Monday, 4 April 2016

Midnight Special

It must be the season for movies about people with potentially catastrophic superpowers being seen as either a saviour or a weapon depending on your point of view; fortunately for Midnight Special, it's directed by Jeff Nichols instead of Zack Snyder, thereby rendering it several million percent more watchable than Batman v Superman. It doesn't have Hans Zimmer's Wonder Woman theme in it though, so I guess you can't have everything.
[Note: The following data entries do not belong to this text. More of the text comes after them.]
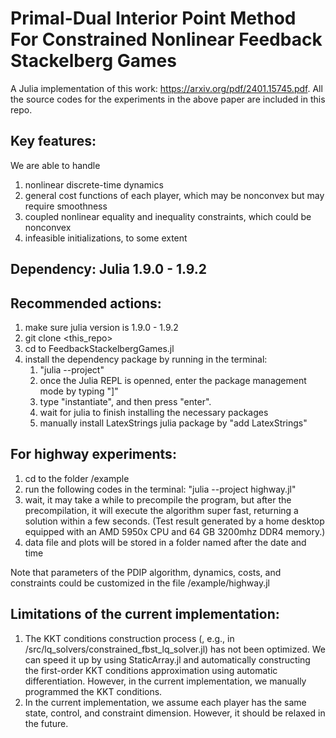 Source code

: # Primal-Dual Interior Point Method For Constrained Nonlinear Feedback Stackelberg Games

A Julia implementation of this work: https://arxiv.org/pdf/2401.15745.pdf.
All the source codes for the experiments in the above paper are included in this repo. 


## Key features:
We are able to handle
1. nonlinear discrete-time dynamics
2. general cost functions of each player, which may be nonconvex but may require smoothness
3. coupled nonlinear equality and inequality constraints, which could be nonconvex
4. infeasible initializations, to some extent




## Dependency: Julia 1.9.0 - 1.9.2

## Recommended actions:
1. make sure julia version is 1.9.0 - 1.9.2
2. git clone <this_repo>
3. cd to FeedbackStackelbergGames.jl
4. install the dependency package by running in the terminal:
   1) "julia --project"
   2) once the Julia REPL is openned, enter the package management mode by typing "]"
   3) type "instantiate", and then press "enter".
   4) wait for julia to finish installing the necessary packages
   5) manually install LatexStrings julia package by "add LatexStrings"


## For highway experiments:
1. cd to the folder /example
2. run the following codes in the terminal: 
    "julia --project highway.jl"
3. wait, it may take a while to precompile the program, but after the precompilation, it will execute the algorithm super fast, returning a solution within a few seconds. (Test result generated by a home desktop equipped with an AMD 5950x CPU and 64 GB 3200mhz DDR4 memory.)
4. data file and plots will be stored in a folder named after the date and time


Note that parameters of the PDIP algorithm, dynamics, costs, and constraints could be customized in the file /example/highway.jl

## Limitations of the current implementation:
1. The KKT conditions construction process (, e.g., in /src/lq_solvers/constrained_fbst_lq_solver.jl) has not been optimized. We can speed it up by using StaticArray.jl and automatically constructing the first-order KKT conditions approximation using automatic differentiation. However, in the current implementation, we manually programmed the       KKT conditions. 
2. In the current implementation, we assume each player has the same state, control, and constraint dimension. However, it should be relaxed in the future.



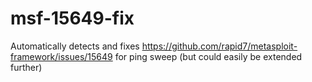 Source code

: # msf-15649-fix

Automatically detects and fixes https://github.com/rapid7/metasploit-framework/issues/15649 for ping sweep (but could easily be extended further)
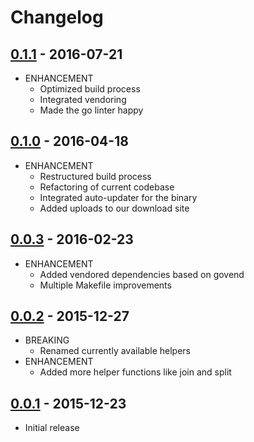 # Changelog

## [0.1.1](https://github.com/webhippie/templater/releases/tag/v0.1.1) - 2016-07-21

* ENHANCEMENT
  * Optimized build process
  * Integrated vendoring
  * Made the go linter happy

## [0.1.0](https://github.com/webhippie/templater/releases/tag/v0.1.0) - 2016-04-18

* ENHANCEMENT
  * Restructured build process
  * Refactoring of current codebase
  * Integrated auto-updater for the binary
  * Added uploads to our download site

## [0.0.3](https://github.com/webhippie/templater/releases/tag/v0.0.3) - 2016-02-23

* ENHANCEMENT
  * Added vendored dependencies based on govend
  * Multiple Makefile improvements

## [0.0.2](https://github.com/webhippie/templater/releases/tag/v0.0.2) - 2015-12-27

* BREAKING
  * Renamed currently available helpers
* ENHANCEMENT
  * Added more helper functions like join and split

## [0.0.1](https://github.com/webhippie/templater/releases/tag/v0.0.1) - 2015-12-23

* Initial release
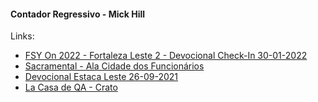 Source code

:#### Contador Regressivo - Mick Hill
Links:

- [FSY On 2022 - Fortaleza Leste 2 - Devocional Check-In 30-01-2022](/contador-regressivo/contadores/fsyon2022-fortaleza-leste-2-devocional-checkin-30-01-2022/)
- [Sacramental - Ala Cidade dos Funcionários](/contador-regressivo/contadores/ala-cidade-dos-funcionarios/)
- [Devocional Estaca Leste 26-09-2021](/contador-regressivo/contadores/devocional-26-09-2021/)
- [La Casa de QA - Crato](/contador-regressivo/contadores/endgame/)
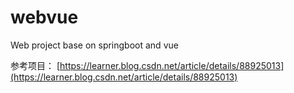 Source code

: # webvue
Web project base on springboot and vue





参考项目：
[https://learner.blog.csdn.net/article/details/88925013](https://learner.blog.csdn.net/article/details/88925013)

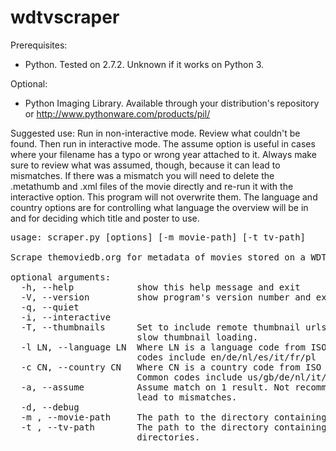 wdtvscraper  
===========  

Prerequisites:
* Python. Tested on 2.7.2. Unknown if it works on Python 3.

Optional:
* Python Imaging Library. Available through your distribution's repository or
http://www.pythonware.com/products/pil/  

Suggested use:
Run in non-interactive mode. Review what couldn't be found. Then run in 
interactive mode. The assume option is useful in cases where your filename has 
a typo or wrong year attached to it. Always make sure to review what was 
assumed, though, because it can lead to mismatches. If there was a mismatch 
you will need to delete the .metathumb and .xml files of the movie directly 
and re-run it with the interactive option. This program will not overwrite 
them. The language and country options are for controlling what language the 
overview will be in and for deciding which title and poster to use.

<pre>
usage: scraper.py [options] [-m movie-path] [-t tv-path]

Scrape themoviedb.org for metadata of movies stored on a WDTV device.

optional arguments:
  -h, --help            show this help message and exit
  -V, --version         show program's version number and exit
  -q, --quiet
  -i, --interactive
  -T, --thumbnails      Set to include remote thumbnail urls in xml. This may
                        slow thumbnail loading.
  -l LN, --language LN  Where LN is a language code from ISO 639-1. Common
                        codes include en/de/nl/es/it/fr/pl
  -c CN, --country CN   Where CN is a country code from ISO 3166-1 alpha-2.
                        Common codes include us/gb/de/nl/it/fr/pl
  -a, --assume          Assume match on 1 result. Not recommended This can
                        lead to mismatches.
  -d, --debug
  -m , --movie-path     The path to the directory containing your movie files.
  -t , --tv-path        The path to the directory containing your tv series
                        directories.
 
</pre>
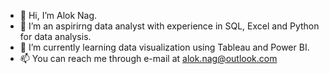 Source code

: - 👋 Hi, I’m Alok Nag.
- 👀 I’m an aspirirng data analyst with experience in SQL, Excel and Python for data analysis.
- 🌱 I’m currently learning data visualization using Tableau and Power BI. 
- 📫 You can reach me through e-mail at alok.nag@outlook.com

<!---
alok-nag-iitk/alok-nag-iitk is a ✨ special ✨ repository because its `README.md` (this file) appears on your GitHub profile.
You can click the Preview link to take a look at your changes.
--->
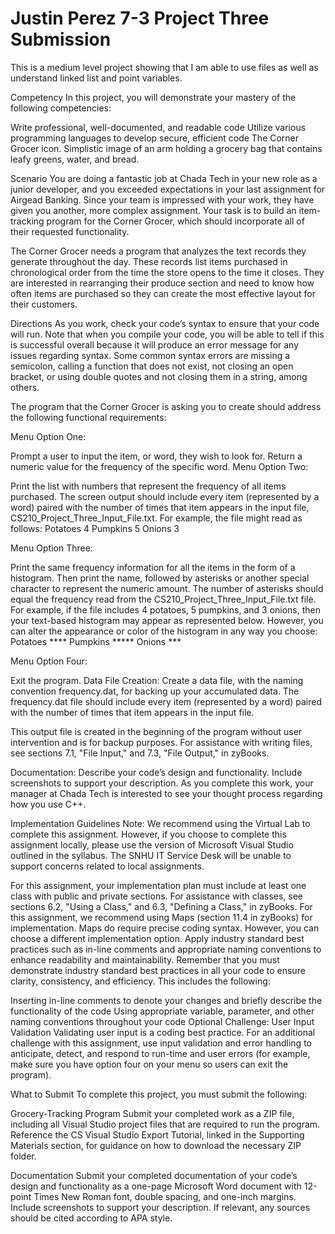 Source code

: # Justin Perez 7-3 Project Three Submission
 This is a medium level project showing that I am able to use files as well as understand linked list and point variables. 


Competency
In this project, you will demonstrate your mastery of the following competencies: 

Write professional, well-documented, and readable code
Utilize various programming languages to develop secure, efficient code
The Corner Grocer icon. Simplistic image of an arm holding a grocery bag that contains leafy greens, water, and bread.

Scenario
You are doing a fantastic job at Chada Tech in your new role as a junior developer, and you exceeded expectations in your last assignment for Airgead Banking. Since your team is impressed with your work, they have given you another, more complex assignment. Your task is to build an item-tracking program for the Corner Grocer, which should incorporate all of their requested functionality.

The Corner Grocer needs a program that analyzes the text records they generate throughout the day. These records list items purchased in chronological order from the time the store opens to the time it closes. They are interested in rearranging their produce section and need to know how often items are purchased so they can create the most effective layout for their customers.

Directions
As you work, check your code’s syntax to ensure that your code will run. Note that when you compile your code, you will be able to tell if this is successful overall because it will produce an error message for any issues regarding syntax. Some common syntax errors are missing a semicolon, calling a function that does not exist, not closing an open bracket, or using double quotes and not closing them in a string, among others.

The program that the Corner Grocer is asking you to create should address the following functional requirements:

Menu Option One:

Prompt a user to input the item, or word, they wish to look for.
Return a numeric value for the frequency of the specific word.
Menu Option Two:

Print the list with numbers that represent the frequency of all items purchased.
The screen output should include every item (represented by a word) paired with the number of times that item appears in the input file, CS210_Project_Three_Input_File.txt. For example, the file might read as follows:
Potatoes 4
Pumpkins 5
Onions 3

Menu Option Three:

Print the same frequency information for all the items in the form of a histogram.
Then print the name, followed by asterisks or another special character to represent the numeric amount.
The number of asterisks should equal the frequency read from the CS210_Project_Three_Input_File.txt file. For example, if the file includes 4 potatoes, 5 pumpkins, and 3 onions, then your text-based histogram may appear as represented below. However, you can alter the appearance or color of the histogram in any way you choose:
Potatoes ****
Pumpkins *****
Onions ***

Menu Option Four:

Exit the program.
Data File Creation:
Create a data file, with the naming convention frequency.dat, for backing up your accumulated data. The frequency.dat file should include every item (represented by a word) paired with the number of times that item appears in the input file.

This output file is created in the beginning of the program without user intervention and is for backup purposes. For assistance with writing files, see sections 7.1, "File Input," and 7.3, "File Output," in zyBooks.

Documentation:
Describe your code’s design and functionality. Include screenshots to support your description. As you complete this work, your manager at Chada Tech is interested to see your thought process regarding how you use C++.

Implementation Guidelines
Note: We recommend using the Virtual Lab to complete this assignment. However, if you choose to complete this assignment locally, please use the version of Microsoft Visual Studio outlined in the syllabus. The SNHU IT Service Desk will be unable to support concerns related to local assignments.

For this assignment, your implementation plan must include at least one class with public and private sections. For assistance with classes, see sections 6.2, "Using a Class," and 6.3, "Defining a Class," in zyBooks.
For this assignment, we recommend using Maps (section 11.4 in zyBooks) for implementation. Maps do require precise coding syntax. However, you can choose a different implementation option.
Apply industry standard best practices such as in-line comments and appropriate naming conventions to enhance readability and maintainability. Remember that you must demonstrate industry standard best practices in all your code to ensure clarity, consistency, and efficiency. This includes the following:

Inserting in-line comments to denote your changes and briefly describe the functionality of the code
Using appropriate variable, parameter, and other naming conventions throughout your code
Optional Challenge: User Input Validation
Validating user input is a coding best practice. For an additional challenge with this assignment, use input validation and error handling to anticipate, detect, and respond to run-time and user errors (for example, make sure you have option four on your menu so users can exit the program).

What to Submit
To complete this project, you must submit the following:

Grocery-Tracking Program
Submit your completed work as a ZIP file, including all Visual Studio project files that are required to run the program. Reference the CS Visual Studio Export Tutorial, linked in the Supporting Materials section, for guidance on how to download the necessary ZIP folder.

Documentation
Submit your completed documentation of your code’s design and functionality as a one-page Microsoft Word document with 12-point Times New Roman font, double spacing, and one-inch margins. Include screenshots to support your description. If relevant, any sources should be cited according to APA style.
Despite those superficial similarities, Midnight Special is nothing like a superhero film. It's a fairly self-contained and muted affair about Alton, a boy with initially unspecified but frankly alarming issues, who's been held captive by a mad religious sect until his pop Roy (Michael Shannon) breaks him out. The clock's ticking though: for reasons best not divulged here, there are just four days for the cult to snatch Alton back, and the same amount of time for Roy to get him to safety, before... well. Before something.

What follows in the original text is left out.